The output of the above commands will resemble the following:
uintx InitialHeapSize := 20655360 {product}
uintx MaxHeapSize := 331350016 {product}
uintx PermSize = 21757952 {pd product}
uintx MaxPermSize = 85983232 {pd product}
intx ThreadStackSize = 1024 {pd product}
The sizes are given in bytes.
In the Garbage collection example, we implied that Java solves the problem of memory leaks. This is not actually true. A Java program can leak memory, though the causes of the leaks are rather different.
Consider the following naive stack implementation.
public class NaiveStack {
private Object[] stack = new Object[100];
private int top = 0;
public void push(Object obj) {
if (top >= stack.length) {
throw new StackException("stack overflow");
}
stack[top++] = obj;
}
public Object pop() {
if (top <= 0) {
throw new StackException("stack underflow");
}
return stack[--top];
}
public boolean isEmpty() {
return top == 0;
}
}
When you push
an object and then immediately pop
it, there will still be a reference to the object in the stack
array.
The logic of the stack implementation means that that reference cannot be returned to a client of the API. If an object has been popped then we can prove that it cannot "be accessed in any potential continuing computation from any live thread". The problem is that a current generation JVM cannot prove this.
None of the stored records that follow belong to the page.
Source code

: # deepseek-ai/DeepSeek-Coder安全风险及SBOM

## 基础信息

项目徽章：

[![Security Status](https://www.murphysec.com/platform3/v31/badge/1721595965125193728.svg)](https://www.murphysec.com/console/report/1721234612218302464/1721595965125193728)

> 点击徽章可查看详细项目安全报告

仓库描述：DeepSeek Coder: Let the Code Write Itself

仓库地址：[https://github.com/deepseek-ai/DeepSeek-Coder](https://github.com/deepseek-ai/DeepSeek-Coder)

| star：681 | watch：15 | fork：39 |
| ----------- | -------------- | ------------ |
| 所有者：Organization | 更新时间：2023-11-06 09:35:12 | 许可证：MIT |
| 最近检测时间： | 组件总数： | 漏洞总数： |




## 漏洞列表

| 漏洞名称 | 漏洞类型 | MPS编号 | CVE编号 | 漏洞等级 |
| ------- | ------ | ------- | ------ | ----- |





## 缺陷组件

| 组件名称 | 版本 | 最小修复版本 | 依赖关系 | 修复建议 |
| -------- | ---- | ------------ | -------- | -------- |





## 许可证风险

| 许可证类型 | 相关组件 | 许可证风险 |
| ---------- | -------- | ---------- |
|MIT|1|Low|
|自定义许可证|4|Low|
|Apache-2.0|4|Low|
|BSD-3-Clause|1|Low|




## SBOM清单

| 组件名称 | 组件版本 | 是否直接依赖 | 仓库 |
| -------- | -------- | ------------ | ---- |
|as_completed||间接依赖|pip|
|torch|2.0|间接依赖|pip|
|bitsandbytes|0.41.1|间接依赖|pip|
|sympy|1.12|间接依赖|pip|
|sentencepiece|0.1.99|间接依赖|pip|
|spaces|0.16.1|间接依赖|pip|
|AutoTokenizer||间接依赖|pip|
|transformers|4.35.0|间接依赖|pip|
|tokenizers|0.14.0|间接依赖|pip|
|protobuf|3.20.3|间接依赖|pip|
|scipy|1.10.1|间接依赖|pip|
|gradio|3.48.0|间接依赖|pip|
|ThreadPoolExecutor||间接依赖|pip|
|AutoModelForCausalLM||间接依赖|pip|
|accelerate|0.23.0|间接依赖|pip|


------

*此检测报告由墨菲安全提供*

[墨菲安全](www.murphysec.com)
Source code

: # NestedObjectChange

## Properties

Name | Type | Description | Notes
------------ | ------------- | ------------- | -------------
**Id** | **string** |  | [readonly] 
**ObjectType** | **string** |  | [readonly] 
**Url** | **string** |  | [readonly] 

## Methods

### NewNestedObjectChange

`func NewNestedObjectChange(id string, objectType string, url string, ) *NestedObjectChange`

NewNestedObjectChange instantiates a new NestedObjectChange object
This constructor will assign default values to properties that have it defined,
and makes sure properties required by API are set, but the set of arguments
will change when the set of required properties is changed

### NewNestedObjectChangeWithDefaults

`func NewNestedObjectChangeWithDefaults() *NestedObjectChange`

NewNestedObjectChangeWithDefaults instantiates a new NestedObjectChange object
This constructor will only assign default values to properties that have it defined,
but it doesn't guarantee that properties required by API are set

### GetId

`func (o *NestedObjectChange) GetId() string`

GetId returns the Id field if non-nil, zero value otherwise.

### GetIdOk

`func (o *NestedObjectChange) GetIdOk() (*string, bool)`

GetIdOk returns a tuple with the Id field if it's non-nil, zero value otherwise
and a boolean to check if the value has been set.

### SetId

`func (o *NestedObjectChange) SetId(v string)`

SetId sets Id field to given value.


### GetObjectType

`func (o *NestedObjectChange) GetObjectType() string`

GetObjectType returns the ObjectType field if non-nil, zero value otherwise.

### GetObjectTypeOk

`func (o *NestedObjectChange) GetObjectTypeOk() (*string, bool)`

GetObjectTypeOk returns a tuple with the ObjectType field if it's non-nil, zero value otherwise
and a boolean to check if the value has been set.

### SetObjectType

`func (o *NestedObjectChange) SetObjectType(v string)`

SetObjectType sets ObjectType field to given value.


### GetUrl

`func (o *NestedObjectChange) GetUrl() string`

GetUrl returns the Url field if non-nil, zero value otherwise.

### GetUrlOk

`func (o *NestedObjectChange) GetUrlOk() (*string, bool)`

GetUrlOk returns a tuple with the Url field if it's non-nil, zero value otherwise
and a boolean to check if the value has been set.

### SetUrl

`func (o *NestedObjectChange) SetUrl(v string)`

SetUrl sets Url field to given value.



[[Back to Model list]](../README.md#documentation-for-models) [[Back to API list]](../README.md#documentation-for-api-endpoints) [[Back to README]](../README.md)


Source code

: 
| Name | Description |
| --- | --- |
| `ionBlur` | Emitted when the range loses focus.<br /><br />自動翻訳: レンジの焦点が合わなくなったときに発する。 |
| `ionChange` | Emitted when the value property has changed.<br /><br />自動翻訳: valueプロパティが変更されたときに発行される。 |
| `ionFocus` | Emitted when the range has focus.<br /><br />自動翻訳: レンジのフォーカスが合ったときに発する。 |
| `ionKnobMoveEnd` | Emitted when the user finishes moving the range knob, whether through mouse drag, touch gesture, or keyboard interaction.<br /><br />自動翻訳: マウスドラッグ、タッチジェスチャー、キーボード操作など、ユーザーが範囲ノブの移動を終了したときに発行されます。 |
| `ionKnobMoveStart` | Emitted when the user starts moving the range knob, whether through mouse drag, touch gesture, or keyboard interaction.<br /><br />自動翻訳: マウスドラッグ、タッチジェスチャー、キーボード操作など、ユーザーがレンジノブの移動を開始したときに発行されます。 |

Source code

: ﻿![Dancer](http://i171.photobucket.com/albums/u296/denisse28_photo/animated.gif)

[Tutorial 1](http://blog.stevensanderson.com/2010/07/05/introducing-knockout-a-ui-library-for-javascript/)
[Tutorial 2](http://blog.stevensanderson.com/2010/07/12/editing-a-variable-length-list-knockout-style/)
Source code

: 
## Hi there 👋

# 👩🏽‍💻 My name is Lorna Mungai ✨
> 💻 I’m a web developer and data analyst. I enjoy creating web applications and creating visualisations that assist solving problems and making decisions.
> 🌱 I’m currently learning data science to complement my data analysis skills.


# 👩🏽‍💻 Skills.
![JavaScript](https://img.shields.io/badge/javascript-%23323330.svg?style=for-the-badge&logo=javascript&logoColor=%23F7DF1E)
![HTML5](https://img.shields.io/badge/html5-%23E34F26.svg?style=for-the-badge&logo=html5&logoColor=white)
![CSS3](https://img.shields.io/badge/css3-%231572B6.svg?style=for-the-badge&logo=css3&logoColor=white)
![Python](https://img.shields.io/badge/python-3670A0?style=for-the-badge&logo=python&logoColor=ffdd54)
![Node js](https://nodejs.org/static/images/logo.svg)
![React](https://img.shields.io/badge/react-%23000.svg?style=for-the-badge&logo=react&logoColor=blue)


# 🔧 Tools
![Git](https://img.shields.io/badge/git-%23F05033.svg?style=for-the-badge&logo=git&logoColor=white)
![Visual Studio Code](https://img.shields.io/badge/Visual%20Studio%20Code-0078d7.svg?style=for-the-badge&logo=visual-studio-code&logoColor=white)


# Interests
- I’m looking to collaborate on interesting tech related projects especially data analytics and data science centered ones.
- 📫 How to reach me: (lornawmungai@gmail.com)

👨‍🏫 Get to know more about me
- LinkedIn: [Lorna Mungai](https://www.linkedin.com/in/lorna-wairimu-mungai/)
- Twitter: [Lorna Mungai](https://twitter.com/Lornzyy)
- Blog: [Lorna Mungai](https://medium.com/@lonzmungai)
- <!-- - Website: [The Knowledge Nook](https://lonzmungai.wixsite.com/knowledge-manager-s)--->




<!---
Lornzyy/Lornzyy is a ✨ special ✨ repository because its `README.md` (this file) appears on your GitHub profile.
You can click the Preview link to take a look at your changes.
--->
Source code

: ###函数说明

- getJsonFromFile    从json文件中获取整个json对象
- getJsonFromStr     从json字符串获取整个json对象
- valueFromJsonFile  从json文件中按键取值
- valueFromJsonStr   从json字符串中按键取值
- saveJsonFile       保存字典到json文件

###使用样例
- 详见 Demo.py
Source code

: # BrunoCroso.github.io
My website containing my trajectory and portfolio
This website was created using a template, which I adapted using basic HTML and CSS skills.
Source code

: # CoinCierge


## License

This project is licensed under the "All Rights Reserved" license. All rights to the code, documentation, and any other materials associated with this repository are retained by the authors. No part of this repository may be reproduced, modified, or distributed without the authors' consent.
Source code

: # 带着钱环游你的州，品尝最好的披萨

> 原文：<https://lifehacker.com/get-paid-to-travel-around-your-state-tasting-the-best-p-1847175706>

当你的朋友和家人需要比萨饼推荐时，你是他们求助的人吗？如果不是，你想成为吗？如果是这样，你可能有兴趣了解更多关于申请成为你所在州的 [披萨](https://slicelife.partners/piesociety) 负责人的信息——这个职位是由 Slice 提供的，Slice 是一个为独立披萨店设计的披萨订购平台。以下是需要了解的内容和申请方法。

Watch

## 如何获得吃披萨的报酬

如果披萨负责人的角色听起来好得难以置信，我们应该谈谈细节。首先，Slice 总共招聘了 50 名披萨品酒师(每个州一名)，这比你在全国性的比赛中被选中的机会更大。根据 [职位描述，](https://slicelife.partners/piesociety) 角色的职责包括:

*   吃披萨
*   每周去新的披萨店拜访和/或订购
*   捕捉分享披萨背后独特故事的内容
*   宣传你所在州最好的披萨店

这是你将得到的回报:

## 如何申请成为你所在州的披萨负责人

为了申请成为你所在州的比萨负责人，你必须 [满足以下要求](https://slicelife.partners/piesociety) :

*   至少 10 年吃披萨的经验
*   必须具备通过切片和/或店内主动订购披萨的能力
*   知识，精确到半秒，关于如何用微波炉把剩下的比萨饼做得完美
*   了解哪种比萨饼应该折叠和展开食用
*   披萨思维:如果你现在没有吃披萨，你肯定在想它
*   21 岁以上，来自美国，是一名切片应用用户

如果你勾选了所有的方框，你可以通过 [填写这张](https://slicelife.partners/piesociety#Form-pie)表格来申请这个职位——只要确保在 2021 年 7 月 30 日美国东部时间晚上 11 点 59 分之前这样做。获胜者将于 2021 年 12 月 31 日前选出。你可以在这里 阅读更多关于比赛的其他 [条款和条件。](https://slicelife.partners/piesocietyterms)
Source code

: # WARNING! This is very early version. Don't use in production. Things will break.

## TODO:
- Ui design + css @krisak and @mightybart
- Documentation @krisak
Current generation JVMs do not consider the logic of the program in determining whether references are reachable. (For a start, it is not practical.)
But setting aside the issue of what reachability really means, we clearly have a situation here where the NaiveStack
implementation is "hanging onto" objects that ought to be reclaimed. That is a memory leak.
In this case, the solution is straightforward:
public Object pop() {
if (top <= 0) {
throw new StackException("stack underflow");
}
Object popped = stack[--top];
stack[top] = null; // Overwrite popped reference with null.
return popped;
}
A common strategy for improving service performance is to cache results. The idea is that you keep a record of common requests and their results in an in-memory data structure known as a cache. Then, each time a request is made, you lookup the request in the cache. If the lookup succeeds, you return the corresponding saved results.
This strategy can be very effective if implemented properly. However, if implemented incorrectly, a cache can be a memory leak. Consider the following example:
public class RequestHandler {
private Map<Task, Result> cache = new HashMap<>();
public Result doRequest(Task task) {
Result result = cache.get(task);
if (result == null) {
result == doRequestProcessing(task);
cache.put(task, result);
}
return result;
}
}
The problem with this code is that while any call to doRequest
could add a new entry to the cache, there is nothing to remove them. If the service is continually getting different tasks, then the cache will eventually consume all available memory. This is a form of memory leak.
One approach to solving this is to use a cache with a maximum size, and throw out old entries when the cache exceeds the maximum. (Throwing out the least recently used entry is a good strategy.) Another approach is to build the cache using WeakHashMap
so that the JVM can evict cache entries if the heap starts getting too full.